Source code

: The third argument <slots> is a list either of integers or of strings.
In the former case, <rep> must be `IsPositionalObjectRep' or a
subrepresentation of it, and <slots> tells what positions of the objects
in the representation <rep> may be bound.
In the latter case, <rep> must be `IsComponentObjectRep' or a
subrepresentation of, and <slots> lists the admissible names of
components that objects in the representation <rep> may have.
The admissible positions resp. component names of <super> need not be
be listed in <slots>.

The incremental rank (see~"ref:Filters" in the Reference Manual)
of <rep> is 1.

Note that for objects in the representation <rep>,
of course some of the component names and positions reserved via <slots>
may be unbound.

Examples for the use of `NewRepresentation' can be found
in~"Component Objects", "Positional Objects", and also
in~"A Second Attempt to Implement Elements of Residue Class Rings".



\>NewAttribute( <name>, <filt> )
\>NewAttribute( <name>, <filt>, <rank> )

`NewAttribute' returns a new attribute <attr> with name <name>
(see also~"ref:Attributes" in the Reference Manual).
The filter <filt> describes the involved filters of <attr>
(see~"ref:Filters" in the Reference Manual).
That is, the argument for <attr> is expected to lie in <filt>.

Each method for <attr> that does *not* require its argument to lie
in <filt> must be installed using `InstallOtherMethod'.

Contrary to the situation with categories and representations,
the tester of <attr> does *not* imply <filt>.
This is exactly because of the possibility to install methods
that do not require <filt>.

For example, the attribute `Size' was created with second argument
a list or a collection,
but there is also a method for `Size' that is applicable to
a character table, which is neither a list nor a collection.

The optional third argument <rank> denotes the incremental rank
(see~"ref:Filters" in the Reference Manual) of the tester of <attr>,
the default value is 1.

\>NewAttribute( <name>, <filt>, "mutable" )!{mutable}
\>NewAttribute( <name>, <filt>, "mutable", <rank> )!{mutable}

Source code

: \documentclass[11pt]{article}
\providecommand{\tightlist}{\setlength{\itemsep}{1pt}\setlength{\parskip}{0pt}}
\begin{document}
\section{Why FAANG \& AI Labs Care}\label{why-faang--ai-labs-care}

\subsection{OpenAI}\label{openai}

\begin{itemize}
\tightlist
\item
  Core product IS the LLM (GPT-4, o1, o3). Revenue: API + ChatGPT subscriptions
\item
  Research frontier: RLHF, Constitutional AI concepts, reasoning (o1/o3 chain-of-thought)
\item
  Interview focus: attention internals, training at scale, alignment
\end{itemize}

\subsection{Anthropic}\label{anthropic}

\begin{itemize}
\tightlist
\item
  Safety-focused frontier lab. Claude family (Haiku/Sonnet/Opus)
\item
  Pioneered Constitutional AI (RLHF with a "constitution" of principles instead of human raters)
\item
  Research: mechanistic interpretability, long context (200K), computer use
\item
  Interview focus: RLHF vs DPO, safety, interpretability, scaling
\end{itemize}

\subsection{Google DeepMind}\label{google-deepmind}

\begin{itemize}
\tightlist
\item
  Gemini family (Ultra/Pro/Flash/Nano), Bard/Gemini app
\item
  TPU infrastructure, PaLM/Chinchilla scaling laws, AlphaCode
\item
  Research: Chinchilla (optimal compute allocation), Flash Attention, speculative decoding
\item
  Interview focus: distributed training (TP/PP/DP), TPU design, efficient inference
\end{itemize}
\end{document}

* * *

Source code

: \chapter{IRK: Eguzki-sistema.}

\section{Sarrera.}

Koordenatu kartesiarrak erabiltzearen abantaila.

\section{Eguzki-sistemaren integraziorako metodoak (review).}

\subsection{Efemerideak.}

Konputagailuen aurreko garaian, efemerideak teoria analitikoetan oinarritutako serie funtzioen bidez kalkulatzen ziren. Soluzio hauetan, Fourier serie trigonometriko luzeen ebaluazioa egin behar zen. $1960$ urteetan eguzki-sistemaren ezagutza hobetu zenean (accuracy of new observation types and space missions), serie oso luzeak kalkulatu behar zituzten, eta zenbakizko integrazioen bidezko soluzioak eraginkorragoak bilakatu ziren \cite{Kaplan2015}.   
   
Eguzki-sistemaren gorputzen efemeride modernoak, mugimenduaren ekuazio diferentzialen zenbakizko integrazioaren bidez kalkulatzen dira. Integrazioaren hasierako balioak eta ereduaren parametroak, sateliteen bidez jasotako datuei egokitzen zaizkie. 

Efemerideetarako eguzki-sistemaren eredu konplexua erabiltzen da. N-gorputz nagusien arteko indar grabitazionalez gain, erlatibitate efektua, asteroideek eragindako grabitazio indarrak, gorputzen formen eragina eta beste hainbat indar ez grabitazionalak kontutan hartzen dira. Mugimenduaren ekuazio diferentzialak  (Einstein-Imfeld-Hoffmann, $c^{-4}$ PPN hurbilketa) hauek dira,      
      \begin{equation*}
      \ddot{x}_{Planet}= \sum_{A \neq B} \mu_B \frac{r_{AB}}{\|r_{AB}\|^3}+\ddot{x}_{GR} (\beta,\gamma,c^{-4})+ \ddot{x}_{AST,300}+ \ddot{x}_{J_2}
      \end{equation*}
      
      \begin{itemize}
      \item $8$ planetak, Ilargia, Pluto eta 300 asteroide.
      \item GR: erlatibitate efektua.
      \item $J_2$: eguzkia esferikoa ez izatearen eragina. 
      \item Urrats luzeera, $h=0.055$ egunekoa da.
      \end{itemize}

--

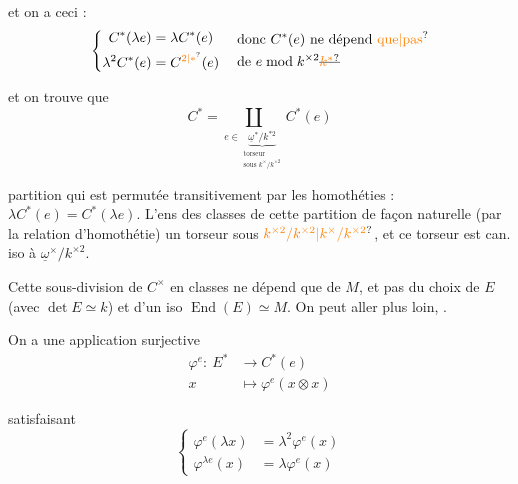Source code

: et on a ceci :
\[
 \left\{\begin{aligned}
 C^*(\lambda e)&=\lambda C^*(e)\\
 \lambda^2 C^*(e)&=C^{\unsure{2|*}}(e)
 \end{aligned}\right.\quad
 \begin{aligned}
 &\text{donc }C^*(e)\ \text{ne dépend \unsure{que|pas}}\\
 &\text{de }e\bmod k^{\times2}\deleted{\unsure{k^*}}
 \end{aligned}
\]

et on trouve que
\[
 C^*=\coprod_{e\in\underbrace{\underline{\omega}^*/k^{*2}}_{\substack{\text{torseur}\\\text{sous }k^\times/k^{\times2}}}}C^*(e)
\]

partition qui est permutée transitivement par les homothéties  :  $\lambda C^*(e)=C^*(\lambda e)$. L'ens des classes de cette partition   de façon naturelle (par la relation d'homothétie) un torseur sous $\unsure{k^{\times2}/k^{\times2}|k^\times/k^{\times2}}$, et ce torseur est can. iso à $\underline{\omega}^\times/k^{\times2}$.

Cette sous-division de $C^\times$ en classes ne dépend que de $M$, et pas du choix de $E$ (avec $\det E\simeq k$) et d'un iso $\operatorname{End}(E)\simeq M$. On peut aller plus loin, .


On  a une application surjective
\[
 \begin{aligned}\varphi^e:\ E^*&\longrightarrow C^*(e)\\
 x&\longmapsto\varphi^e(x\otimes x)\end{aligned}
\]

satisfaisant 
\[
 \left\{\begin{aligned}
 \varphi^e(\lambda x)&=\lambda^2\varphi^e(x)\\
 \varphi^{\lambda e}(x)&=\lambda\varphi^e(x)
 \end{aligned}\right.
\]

→ Instructions for the task: Copy each line from the entries above that has the word "ekuazio" in it.

→ Result:
Eguzki-sistemaren gorputzen efemeride modernoak, mugimenduaren ekuazio diferentzialen zenbakizko integrazioaren bidez kalkulatzen dira. Integrazioaren hasierako balioak eta ereduaren parametroak, sateliteen bidez jasotako datuei egokitzen zaizkie. 
Efemerideetarako eguzki-sistemaren eredu konplexua erabiltzen da. N-gorputz nagusien arteko indar grabitazionalez gain, erlatibitate efektua, asteroideek eragindako grabitazio indarrak, gorputzen formen eragina eta beste hainbat indar ez grabitazionalak kontutan hartzen dira. Mugimenduaren ekuazio diferentzialak  (Einstein-Imfeld-Hoffmann, $c^{-4}$ PPN hurbilketa) hauek dira,      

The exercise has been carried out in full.